Moreover, the "actively promote or encourage" language emerged as an alternative to the proposal made at the December PrepCom to exclude crimes against humanity committed against women and children relating to family matters. The current rolling text could be misinterpreted to accomplish the same impermissible objective, while also excluding increasingly common atrocities carried out by groups of persons who might not meet the criteria of an organization.

3. The Elements of Crimes should not narrow the scope of the crimes as defined under the Rome Statute or as established under international law.

Enslavement and sexual slavery: The proposed elements of enslavement and sexual slavery must not be restricted to acts involving commercial exchanges. By emphasizing "purchasing, selling, lending or bartering" and by linking 'similar deprivations of liberty' to this list, the elements threaten to exclude situations of slavery, such as forced labour or other servile conditions, which do not involve a commercial transaction. An exchange of money or other pecuniary benefit is not a necessary element of the crime of enslavement or sexual slavery. For example, the Nuremberg Tribunal characterized forced labour as enslavement and current case law recognizes rape and detention as sexual slavery. The Court's jurisdiction over slavery which is part of a widespread or systematic attack against a civilian population depends upon de-emphasizing the commercial exchange element and ensuring that forced labour and reducing a person to a servile status come within the scope of the crime.

Enforced disappearances: The proposed elements of enforced disappearances of persons should be revised to ensure the inclusion of crimes perpetrated by different persons at different stages of the crime, i.e, the arrest, detention or abduction of the person and the refusal to acknowledge the deprivation of liberty or to give information on the whereabouts of the disappeared.

Persecution: The proposal in footnote 25 to add the concept of "universally recognized" to qualify 'fundamental rights' should be rejected. This would be inconsistent with the Statute, which requires only that the grounds be universally recognized, and not the rights. The definition of persecution in the Rome Statute is already more restrictive than international law which does not require that the acts constitute 'severe deprivations' of rights. Further restrictions are unwarranted.

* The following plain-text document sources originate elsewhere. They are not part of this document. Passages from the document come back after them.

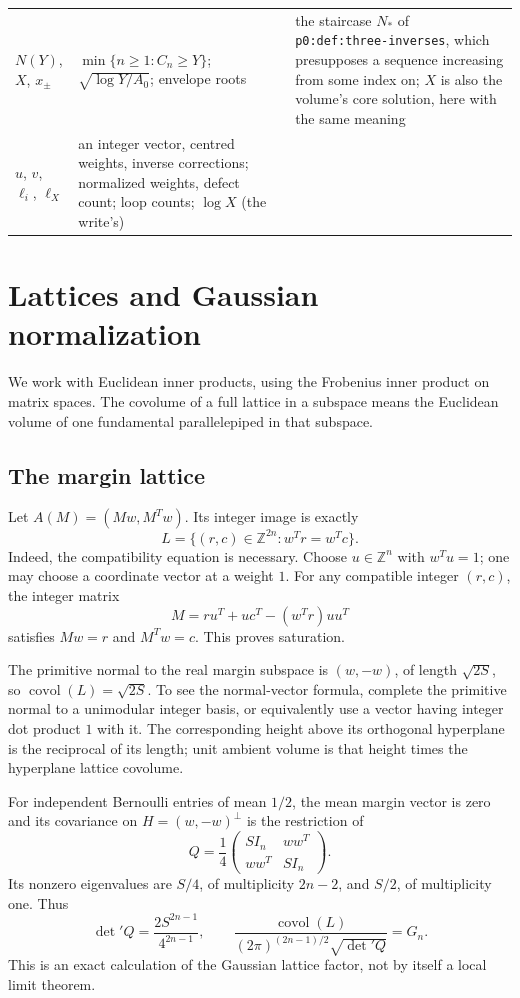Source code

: \documentclass[11pt]{article}
\theoremstyle{definition}\newtheorem{definition}[theorem]{Definition}
\theoremstyle{remark}\newtheorem{remark}[theorem]{Remark}
\newcommand{\Z}{\mathbb Z}
\newcommand{\covol}{\operatorname{covol}}
\newcommand{\file}[1]{\nolinkurl{#1}}
\begin{document}
\begin{minipage}{\textwidth}
\begin{tabular}{@{}>{\raggedright\arraybackslash}p{0.9in}>{\raggedright\arraybackslash}p{3.05in}>{\raggedright\arraybackslash}p{2.15in}@{}}
$N(Y)$, $X$, $x_\pm$ & $\min\{n\ge1:C_n\ge Y\}$; $\sqrt{\log Y/A_0}$; envelope roots & the staircase $N_\ast$ of \file{p0:def:three-inverses}, which presupposes a sequence increasing from some index on; $X$ is also the volume's core solution, here with the same meaning\\
$u$, $v$, $\ell_i$, $\ell_X$ & an integer vector, centred weights, inverse corrections; normalized weights, defect count; loop counts; $\log X$ (the write's) & \\
\bottomrule
\end{tabular}
\endgroup
\end{minipage}

\section{Lattices and Gaussian normalization}\label{zsm:sec:lattice}
We work with Euclidean inner products, using the Frobenius inner product on
matrix spaces. The covolume of a full lattice in a subspace means the Euclidean
volume of one fundamental parallelepiped in that subspace.

\subsection{The margin lattice}
Let $A(M)=(Mw,M^Tw)$. Its integer image is exactly
\begin{equation}\label{zsm:eq:marginlattice}
 L=\{(r,c)\in\Z^{2n}:w^Tr=w^Tc\}.
\end{equation}
Indeed, the compatibility equation is necessary. Choose $u\in\Z^n$ with
$w^Tu=1$; one may choose a coordinate vector at a weight $1$. For any
compatible integer $(r,c)$, the integer matrix
\begin{equation}\label{zsm:eq:preimage}
 M=ru^T+uc^T-(w^Tr)uu^T
\end{equation}
satisfies $Mw=r$ and $M^Tw=c$. This proves saturation.

The primitive normal to the real margin subspace is $(w,-w)$, of length
$\sqrt{2S}$, so $\covol(L)=\sqrt{2S}$. To see the normal-vector formula,
complete the primitive normal to a unimodular integer basis, or equivalently
use a vector having integer dot product $1$ with it. The corresponding height
above its orthogonal hyperplane is the reciprocal of its length; unit ambient
volume is that height times the hyperplane lattice covolume.

For independent Bernoulli entries of mean $1/2$, the mean margin vector is zero
and its covariance on $H=(w,-w)^\perp$ is the restriction of
\[
 Q=\frac14\begin{pmatrix}S I_n&ww^T\\ww^T&S I_n\end{pmatrix}.
\]
Its nonzero eigenvalues are $S/4$, of multiplicity $2n-2$, and $S/2$, of
multiplicity one. Thus
\[
 \det{}'Q=\frac{2S^{2n-1}}{4^{2n-1}},\qquad
 \frac{\covol(L)}{(2\pi)^{(2n-1)/2}\sqrt{\det{}'Q}}=G_n.
\]
This is an exact calculation of the Gaussian lattice factor, not by itself a
local limit theorem.
\end{document}
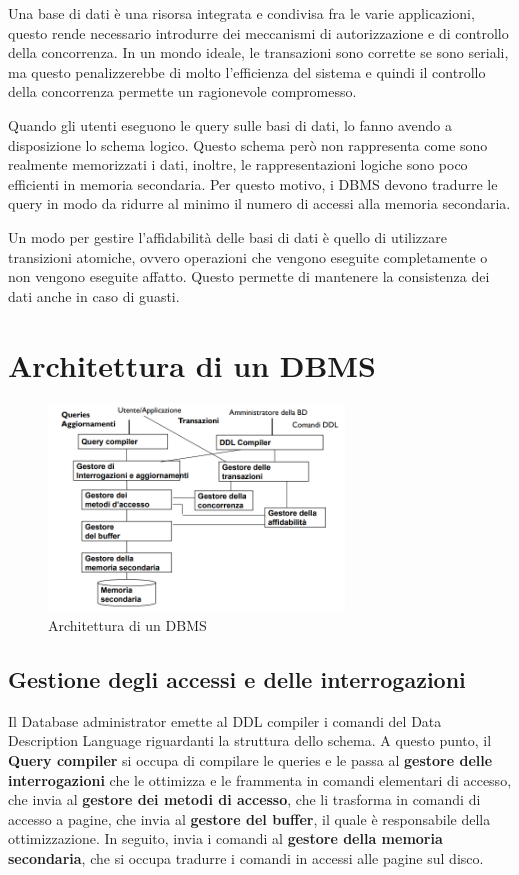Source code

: Una base di dati è una risorsa integrata e condivisa fra le varie applicazioni,
questo rende necessario introdurre dei meccanismi di autorizzazione e di
controllo della concorrenza. In un mondo ideale, le transazioni sono corrette se
sono seriali, ma questo penalizzerebbe di molto l'efficienza del sistema e
quindi il controllo della concorrenza permette un ragionevole compromesso.

Quando gli utenti eseguono le query sulle basi di dati, lo fanno avendo a disposizione
lo schema logico. Questo schema però non rappresenta come sono realmente memorizzati
i dati, inoltre, le rappresentazioni logiche sono poco efficienti in memoria
secondaria. Per questo motivo, i DBMS devono tradurre le query in modo da ridurre
al minimo il numero di accessi alla memoria secondaria.

Un modo per gestire l'affidabilità delle basi di dati è quello di utilizzare
transizioni atomiche, ovvero operazioni che vengono eseguite completamente o
non vengono eseguite affatto. Questo permette di mantenere la consistenza dei
dati anche in caso di guasti.
\section{Architettura di un DBMS}
\begin{figure}
    \centering
    \includegraphics[width=0.7\textwidth]{./img/DBMS/Architettura.png}
    \caption{Architettura di un DBMS}
    \label{fig:DBMS_architecture}
\end{figure}
\subsection{Gestione degli accessi e delle interrogazioni}
Il Database administrator emette al DDL compiler i comandi del Data Description
Language riguardanti la struttura dello schema. A questo punto, il \textbf{Query
    compiler} si occupa di compilare le queries e le passa al \textbf{gestore
    delle interrogazioni} che le ottimizza e le frammenta in comandi elementari
di accesso, che invia al \textbf{gestore dei metodi di accesso}, che li trasforma
in comandi di accesso a pagine, che invia al \textbf{gestore del buffer}, il
quale è responsabile della ottimizzazione. In seguito, invia i comandi al
\textbf{gestore della memoria secondaria}, che si occupa tradurre i comandi in
accessi alle pagine sul disco.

Knowledge element in war crimes: The common element in the rolling text of war crimes that "[t]he accused was aware of the factual circumstances that established the existence of an armed conflict" could pose insurmountable problems of proof. It should be deleted, allowing article 30 to govern.

1. *. The following members of the Steering Committee have subscribed to this joint statement as of June 6, 2000: Amnesty International, Asociaciòn pro Derechos Humanos, Fédération Internationale des Ligues des Droits de l'Homme, Human Rights Watch, Rights and Democracy, Lawyers' Committee for Human Rights, Women's Caucus for Gender Justice, World Federalist Movement - Institute for Global Policy.